Items from a dataset
^^^^
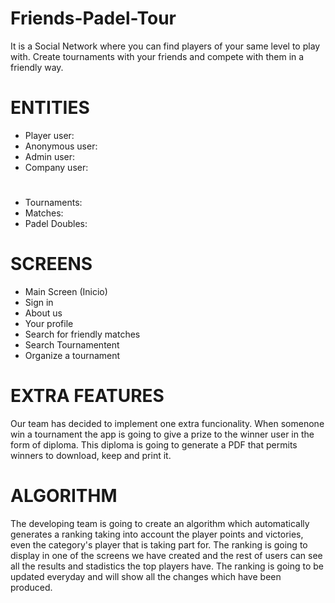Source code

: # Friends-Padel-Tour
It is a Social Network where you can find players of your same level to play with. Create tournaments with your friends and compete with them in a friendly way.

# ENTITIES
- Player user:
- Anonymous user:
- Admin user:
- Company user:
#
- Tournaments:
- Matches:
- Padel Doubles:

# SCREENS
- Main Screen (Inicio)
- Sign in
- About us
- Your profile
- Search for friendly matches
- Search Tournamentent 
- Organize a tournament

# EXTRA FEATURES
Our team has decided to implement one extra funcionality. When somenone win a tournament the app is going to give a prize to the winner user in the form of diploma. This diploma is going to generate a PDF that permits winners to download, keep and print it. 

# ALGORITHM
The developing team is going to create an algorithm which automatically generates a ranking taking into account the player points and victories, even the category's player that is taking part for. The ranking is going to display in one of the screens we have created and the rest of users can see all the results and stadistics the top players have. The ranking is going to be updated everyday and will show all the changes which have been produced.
^^^^
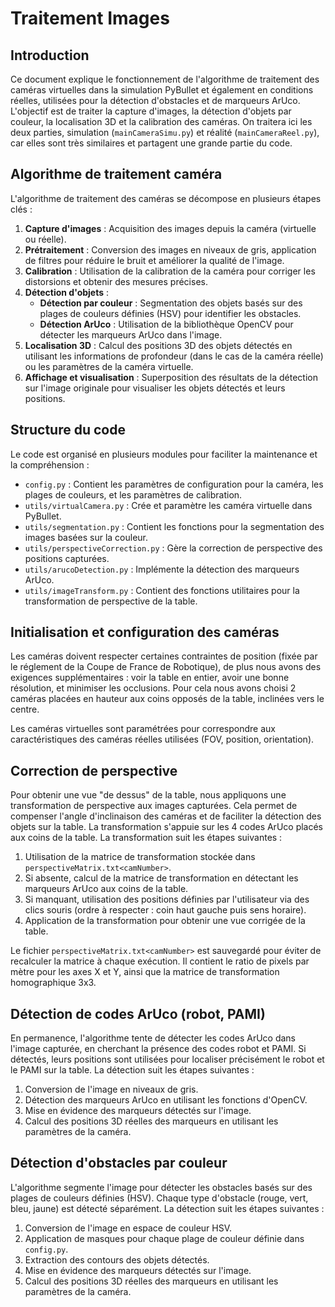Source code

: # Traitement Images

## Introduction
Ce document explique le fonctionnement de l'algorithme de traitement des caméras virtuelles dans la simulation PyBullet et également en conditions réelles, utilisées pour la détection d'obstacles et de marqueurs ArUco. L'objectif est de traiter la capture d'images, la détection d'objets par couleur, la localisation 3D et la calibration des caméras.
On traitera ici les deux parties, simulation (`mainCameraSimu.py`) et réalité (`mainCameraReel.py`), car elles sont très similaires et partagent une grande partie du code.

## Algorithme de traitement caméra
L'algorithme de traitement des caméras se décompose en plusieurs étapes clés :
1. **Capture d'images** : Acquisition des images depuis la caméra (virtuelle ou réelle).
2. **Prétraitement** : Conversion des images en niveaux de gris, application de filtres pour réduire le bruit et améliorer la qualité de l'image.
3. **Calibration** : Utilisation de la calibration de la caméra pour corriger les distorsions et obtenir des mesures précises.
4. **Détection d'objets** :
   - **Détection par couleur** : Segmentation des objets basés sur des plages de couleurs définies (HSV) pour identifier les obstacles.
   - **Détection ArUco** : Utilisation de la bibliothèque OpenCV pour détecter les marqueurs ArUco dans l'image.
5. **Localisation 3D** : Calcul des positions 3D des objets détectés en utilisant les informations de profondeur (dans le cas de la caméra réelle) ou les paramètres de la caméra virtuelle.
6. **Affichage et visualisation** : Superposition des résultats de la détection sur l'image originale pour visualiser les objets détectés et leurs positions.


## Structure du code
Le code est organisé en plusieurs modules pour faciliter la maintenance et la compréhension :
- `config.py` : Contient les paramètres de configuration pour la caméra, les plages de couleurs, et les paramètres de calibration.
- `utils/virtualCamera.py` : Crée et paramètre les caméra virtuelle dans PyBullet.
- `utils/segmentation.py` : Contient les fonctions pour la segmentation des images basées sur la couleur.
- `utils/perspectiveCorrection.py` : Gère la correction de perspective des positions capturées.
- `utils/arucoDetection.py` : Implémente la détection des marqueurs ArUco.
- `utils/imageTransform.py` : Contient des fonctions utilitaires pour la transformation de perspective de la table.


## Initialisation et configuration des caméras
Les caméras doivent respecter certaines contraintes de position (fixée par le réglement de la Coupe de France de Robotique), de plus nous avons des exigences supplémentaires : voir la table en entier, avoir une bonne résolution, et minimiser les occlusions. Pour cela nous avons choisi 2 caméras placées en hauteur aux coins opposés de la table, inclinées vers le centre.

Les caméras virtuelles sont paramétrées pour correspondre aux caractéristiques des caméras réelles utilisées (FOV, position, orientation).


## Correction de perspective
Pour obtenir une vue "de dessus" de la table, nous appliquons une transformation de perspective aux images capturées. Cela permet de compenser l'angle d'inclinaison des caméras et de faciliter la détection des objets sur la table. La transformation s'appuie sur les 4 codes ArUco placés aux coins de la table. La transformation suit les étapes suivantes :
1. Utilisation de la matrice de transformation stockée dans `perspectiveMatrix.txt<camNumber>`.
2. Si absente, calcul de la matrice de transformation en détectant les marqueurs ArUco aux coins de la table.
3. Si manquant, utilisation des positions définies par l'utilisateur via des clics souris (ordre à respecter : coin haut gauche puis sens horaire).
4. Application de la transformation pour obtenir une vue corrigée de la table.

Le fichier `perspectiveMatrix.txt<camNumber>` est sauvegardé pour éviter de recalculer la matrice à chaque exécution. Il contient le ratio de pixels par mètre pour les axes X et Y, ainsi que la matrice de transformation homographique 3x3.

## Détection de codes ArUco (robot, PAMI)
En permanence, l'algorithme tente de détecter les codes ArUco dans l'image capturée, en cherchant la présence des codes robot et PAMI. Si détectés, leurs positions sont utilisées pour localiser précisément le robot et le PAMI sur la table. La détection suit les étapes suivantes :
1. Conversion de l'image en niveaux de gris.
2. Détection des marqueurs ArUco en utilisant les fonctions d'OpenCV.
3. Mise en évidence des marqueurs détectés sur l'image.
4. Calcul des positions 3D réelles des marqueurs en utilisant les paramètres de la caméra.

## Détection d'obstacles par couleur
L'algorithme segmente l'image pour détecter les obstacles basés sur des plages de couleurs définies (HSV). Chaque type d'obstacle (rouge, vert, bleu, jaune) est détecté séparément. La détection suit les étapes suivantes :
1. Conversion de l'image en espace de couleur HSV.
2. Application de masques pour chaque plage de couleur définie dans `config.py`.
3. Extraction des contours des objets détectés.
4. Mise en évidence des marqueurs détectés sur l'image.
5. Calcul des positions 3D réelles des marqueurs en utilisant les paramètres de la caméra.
^^^^
Taking the entries above, restate exactly those lines that fall between the line with "4. Mise en évidence" and the line with "5. Calcul des", keeping both of those lines too.

• [Reply to the task]
4. Mise en évidence des marqueurs détectés sur l'image.
5. Calcul des positions 3D réelles des marqueurs en utilisant les paramètres de la caméra.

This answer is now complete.